Press, C., Weiskopf, N., & Kilner, J. M. (2012). Dissociable roles of human inferior frontal gyrus during action execution and observation. NeuroImage, 60(3), 1671-1677. doi:10.1016/j.neuroimage.2012.01.118.


Cite as: http://hdl.handle.net/11858/00-001M-0000-0027-AF97-4
Abstract
There has been recent controversy about whether activation in the human inferior frontal gyrus (IFG) and Brodmann Area (BA) 6 when observing actions indicates operation of mirror neurons. Recent functional magnetic resonance imaging (fMRI) data have demonstrated repetition suppression (RS) effects in posterior IFG which are consistent with the presence of mirror neurons in humans.

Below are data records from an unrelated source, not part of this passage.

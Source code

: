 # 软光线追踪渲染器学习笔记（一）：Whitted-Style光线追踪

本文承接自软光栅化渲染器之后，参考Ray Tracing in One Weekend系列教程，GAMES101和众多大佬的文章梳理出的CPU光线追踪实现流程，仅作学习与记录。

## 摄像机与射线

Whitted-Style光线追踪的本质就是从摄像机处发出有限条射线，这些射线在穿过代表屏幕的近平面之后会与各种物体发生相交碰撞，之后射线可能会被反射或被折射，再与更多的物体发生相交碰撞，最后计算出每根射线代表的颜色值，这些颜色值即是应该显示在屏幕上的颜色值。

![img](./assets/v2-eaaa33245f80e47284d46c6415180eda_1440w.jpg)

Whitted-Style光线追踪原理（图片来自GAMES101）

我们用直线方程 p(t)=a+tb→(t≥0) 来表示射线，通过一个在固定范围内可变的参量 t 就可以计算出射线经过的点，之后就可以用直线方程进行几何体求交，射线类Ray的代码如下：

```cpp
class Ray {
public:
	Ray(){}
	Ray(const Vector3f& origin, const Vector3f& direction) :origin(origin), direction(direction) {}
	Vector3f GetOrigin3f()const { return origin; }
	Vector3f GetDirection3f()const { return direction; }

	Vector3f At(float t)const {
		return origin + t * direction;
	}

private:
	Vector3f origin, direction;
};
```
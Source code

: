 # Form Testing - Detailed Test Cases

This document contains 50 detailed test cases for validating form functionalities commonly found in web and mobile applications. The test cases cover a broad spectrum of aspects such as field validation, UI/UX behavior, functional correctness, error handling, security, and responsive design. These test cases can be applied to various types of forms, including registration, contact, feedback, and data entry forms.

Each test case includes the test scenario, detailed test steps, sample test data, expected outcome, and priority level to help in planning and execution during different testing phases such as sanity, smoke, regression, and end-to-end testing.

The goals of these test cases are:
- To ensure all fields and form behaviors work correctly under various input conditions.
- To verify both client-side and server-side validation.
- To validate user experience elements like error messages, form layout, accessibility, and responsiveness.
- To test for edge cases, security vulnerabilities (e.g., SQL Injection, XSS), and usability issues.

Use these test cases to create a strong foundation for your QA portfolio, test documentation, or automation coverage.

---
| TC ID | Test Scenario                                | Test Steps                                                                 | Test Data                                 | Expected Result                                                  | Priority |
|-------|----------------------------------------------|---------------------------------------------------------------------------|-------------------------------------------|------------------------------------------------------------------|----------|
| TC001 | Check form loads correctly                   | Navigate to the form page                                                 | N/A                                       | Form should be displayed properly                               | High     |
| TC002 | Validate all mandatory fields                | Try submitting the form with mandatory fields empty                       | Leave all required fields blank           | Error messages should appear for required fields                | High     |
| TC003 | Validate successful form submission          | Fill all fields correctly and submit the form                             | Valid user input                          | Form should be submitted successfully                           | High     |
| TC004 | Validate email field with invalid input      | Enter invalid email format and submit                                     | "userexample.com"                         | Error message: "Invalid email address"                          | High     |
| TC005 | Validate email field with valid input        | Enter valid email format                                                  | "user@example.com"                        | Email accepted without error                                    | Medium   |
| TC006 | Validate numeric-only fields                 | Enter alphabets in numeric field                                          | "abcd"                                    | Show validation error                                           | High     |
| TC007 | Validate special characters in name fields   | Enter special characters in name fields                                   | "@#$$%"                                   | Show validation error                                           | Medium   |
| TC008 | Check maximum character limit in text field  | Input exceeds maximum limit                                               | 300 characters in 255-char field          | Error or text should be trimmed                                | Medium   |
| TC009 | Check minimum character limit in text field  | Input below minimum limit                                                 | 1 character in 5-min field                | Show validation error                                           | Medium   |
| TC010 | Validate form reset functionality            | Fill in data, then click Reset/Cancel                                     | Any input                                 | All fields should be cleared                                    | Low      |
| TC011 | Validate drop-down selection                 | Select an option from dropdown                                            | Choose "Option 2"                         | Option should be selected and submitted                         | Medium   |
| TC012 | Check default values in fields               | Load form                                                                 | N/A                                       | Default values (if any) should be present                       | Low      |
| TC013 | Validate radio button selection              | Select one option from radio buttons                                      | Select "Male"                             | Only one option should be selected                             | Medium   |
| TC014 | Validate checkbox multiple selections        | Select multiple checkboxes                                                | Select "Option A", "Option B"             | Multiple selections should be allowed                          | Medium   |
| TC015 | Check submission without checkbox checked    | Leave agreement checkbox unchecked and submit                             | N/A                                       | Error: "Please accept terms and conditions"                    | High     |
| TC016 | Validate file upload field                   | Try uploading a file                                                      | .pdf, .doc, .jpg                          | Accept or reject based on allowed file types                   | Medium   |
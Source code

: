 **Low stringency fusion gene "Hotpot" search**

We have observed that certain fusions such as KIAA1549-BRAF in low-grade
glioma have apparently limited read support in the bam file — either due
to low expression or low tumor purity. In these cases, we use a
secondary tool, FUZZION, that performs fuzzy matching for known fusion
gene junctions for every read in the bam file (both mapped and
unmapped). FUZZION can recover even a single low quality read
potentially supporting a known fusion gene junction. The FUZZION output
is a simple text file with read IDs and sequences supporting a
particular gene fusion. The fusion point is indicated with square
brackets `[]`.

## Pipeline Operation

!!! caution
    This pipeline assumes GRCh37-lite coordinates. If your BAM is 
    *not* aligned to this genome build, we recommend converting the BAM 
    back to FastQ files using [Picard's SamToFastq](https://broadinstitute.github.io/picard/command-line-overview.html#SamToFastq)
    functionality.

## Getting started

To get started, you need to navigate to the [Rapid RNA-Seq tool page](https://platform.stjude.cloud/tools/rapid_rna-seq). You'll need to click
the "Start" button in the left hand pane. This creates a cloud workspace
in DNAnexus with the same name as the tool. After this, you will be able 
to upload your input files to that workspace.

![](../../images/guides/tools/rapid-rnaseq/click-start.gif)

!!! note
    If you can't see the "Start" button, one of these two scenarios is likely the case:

Here we investigated whether there were similar RS effects elsewhere in the IFG and BA6, or whether, instead, activation in other locations may signal operation of alternative mechanisms. Replicating previous findings, we found RS effects in posterior IFG consistent with the operation of mirror neurons. However, these effects were not found in other locations in IFG and BA6. Additionally, activation patterns in anterior regions of IFG suggested dissociable operations when observing and executing actions. Therefore, caution should be exercised when claiming that activations in many locations during action observation indicate the operation of mirror neurons. Activation may instead reflect alternative mechanisms, such as encoding of the semantic features of actions.